Saturday, March 28, 2015

On value assessments

The Great Budget Debate at the Progress Summit of course reflected a thorough clash in values. But there was one note of obvious agreement which makes the conservative position untenable once its implications are drawn out.

All four speakers spent plenty of time talking about the fact that some investments are worthwhile, and acknowledging that the role of government includes assessing which ones justify the use of public money. But Monte Solberg in particular neatly demonstrated how anti-government bias undermines any attempt to carry out that task.

Solberg spent plenty of time on the Cons' usual jurisdictional dodges, arguing at various points that the federal government should step aside in favour of provinces, individuals and businesses as alternate decision-makers. But the claim that the federal government should carry a strong bias toward that course of action is flawed in two key ways.

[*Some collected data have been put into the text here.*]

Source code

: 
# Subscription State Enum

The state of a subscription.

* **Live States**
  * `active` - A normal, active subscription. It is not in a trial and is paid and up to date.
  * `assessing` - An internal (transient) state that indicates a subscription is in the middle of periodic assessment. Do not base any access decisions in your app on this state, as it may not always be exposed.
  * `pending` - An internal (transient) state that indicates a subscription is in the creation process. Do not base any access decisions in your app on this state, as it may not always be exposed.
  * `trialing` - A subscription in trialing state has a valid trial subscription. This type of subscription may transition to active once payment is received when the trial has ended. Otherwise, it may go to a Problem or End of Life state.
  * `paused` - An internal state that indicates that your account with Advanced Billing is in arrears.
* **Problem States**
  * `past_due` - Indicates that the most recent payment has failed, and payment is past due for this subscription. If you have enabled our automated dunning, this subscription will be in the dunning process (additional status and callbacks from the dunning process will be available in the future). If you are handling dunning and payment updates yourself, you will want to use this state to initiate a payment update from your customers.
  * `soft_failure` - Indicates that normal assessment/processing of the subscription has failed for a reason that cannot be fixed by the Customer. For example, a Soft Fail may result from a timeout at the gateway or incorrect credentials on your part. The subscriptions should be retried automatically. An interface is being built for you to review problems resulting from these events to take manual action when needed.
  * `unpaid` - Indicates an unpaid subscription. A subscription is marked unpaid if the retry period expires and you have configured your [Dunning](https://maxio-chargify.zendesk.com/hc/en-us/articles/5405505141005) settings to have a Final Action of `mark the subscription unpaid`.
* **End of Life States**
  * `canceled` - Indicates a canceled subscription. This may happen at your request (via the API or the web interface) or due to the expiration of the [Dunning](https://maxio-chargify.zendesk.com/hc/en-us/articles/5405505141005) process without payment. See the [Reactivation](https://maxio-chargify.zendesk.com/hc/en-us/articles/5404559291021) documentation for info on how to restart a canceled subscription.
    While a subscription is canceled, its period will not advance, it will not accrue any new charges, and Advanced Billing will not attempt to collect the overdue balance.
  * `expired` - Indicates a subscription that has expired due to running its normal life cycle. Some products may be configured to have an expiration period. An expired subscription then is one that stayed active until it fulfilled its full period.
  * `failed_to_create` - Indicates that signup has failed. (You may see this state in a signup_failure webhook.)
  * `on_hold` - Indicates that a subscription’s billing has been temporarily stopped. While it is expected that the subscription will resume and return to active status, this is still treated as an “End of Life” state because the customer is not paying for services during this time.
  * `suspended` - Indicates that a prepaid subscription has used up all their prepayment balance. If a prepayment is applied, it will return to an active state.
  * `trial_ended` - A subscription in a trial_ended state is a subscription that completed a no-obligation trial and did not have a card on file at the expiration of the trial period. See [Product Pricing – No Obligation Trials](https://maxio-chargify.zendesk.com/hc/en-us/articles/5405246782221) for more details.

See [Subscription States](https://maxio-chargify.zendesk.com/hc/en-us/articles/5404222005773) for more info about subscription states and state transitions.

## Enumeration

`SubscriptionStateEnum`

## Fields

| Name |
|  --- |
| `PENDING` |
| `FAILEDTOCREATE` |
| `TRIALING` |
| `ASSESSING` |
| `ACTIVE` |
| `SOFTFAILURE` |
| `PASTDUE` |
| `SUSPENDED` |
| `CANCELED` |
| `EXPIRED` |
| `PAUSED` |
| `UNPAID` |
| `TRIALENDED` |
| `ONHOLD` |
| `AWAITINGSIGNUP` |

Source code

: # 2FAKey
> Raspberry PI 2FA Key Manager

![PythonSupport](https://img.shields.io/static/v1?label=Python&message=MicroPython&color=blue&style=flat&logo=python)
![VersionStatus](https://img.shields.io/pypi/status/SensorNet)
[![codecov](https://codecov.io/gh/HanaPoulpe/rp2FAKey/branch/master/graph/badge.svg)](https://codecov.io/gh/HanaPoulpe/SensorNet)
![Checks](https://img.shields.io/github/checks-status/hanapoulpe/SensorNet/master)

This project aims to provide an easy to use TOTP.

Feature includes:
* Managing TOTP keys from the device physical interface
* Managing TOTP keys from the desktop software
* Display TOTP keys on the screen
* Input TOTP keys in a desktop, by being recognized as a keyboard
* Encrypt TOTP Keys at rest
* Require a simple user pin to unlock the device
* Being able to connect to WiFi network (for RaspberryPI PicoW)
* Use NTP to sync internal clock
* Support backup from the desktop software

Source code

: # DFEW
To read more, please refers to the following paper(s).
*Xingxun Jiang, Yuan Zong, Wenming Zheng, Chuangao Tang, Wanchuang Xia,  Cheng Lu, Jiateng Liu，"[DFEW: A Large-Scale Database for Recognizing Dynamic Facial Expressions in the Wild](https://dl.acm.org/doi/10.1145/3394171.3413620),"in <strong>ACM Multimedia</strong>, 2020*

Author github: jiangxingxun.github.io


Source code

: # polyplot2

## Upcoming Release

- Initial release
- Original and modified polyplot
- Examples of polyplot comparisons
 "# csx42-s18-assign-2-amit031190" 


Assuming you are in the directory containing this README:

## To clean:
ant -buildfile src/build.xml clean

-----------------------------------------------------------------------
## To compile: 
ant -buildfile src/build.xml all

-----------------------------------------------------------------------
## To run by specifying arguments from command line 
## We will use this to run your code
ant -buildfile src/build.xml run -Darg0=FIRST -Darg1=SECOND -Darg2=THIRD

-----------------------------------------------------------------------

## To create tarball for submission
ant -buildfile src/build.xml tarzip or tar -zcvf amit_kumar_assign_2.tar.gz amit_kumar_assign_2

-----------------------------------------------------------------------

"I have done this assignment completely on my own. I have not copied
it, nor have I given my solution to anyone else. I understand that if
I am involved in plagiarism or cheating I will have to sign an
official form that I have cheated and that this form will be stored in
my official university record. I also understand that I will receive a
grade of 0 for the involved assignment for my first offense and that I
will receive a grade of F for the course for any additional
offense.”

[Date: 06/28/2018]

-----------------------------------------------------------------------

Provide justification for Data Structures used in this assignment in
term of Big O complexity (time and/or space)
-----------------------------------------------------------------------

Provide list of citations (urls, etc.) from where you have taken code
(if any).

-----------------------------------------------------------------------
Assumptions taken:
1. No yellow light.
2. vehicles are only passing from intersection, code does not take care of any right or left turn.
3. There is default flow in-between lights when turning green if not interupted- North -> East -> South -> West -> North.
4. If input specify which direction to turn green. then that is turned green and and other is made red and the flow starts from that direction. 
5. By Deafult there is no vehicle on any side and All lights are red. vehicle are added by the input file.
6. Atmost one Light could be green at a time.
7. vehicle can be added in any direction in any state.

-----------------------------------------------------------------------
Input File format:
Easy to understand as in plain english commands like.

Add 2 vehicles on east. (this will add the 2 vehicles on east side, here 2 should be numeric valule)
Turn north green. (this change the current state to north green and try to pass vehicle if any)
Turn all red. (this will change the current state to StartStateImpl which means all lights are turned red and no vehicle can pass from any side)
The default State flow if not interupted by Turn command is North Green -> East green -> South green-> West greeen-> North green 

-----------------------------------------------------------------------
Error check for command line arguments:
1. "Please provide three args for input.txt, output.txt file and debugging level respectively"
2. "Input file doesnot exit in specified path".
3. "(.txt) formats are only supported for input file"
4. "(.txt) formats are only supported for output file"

There are plenty of areas where the federal government does in fact have direct jurisdiction: as long as one recognizes e.g. the importance of First Nations health and education (being some of the areas with the most obvious potential for investment to make a massive difference in outcomes) which have been grossly underfunded due solely to the choice of the federal government. And there's also the reality that economies of scale and collective planning can produce better outcomes than atomized and unfocused spending which provinces and municipalities are happy to facilitate.

That said, it's absolutely necessary to evaluate program effectiveness. But Solberg and Philip Cross both went far out of their way emphasizing their disdain for the civil service which needs to be able to carry out the cost/benefit analysis required to direct spending where it can best serve public purposes.

In sum, one can't plausibly claim to acknowledge the value of focused and efficient spending while rejecting the process needed to provide exactly that on specious ideological and jurisdictional grounds. And the right's failure to reconcile those principles - both in the Progress Summit debate and elsewhere - offers a compelling reason not to consider it credible when it comes to economic planning.